How many lines in the data that follows contain the word "nuevo"? Only that number is needed.

(Beginning of Source records)

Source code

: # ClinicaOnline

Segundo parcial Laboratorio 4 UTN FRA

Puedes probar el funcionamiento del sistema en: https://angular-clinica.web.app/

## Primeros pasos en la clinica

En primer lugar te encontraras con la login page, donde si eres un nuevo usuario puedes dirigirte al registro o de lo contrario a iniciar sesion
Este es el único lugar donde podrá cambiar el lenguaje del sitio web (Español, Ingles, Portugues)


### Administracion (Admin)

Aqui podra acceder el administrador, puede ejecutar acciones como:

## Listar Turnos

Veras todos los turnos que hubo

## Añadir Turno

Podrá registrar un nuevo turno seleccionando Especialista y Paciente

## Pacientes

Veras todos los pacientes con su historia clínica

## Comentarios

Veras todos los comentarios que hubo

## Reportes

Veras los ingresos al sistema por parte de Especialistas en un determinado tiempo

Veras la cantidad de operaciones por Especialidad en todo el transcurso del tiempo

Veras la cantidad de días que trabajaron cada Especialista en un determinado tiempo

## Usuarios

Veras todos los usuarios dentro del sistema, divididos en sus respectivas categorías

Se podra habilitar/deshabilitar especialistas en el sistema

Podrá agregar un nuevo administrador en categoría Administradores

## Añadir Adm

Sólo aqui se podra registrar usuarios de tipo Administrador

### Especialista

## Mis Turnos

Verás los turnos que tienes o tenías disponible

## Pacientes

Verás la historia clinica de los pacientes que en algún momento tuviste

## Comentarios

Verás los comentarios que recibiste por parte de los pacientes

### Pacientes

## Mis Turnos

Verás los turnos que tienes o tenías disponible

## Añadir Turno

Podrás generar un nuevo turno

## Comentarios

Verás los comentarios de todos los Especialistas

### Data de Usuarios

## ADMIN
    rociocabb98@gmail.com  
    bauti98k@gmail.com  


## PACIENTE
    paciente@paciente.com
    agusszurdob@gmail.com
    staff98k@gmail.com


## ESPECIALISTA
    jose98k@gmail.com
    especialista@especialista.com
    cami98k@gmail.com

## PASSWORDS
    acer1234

(End of Source records)

# Output
4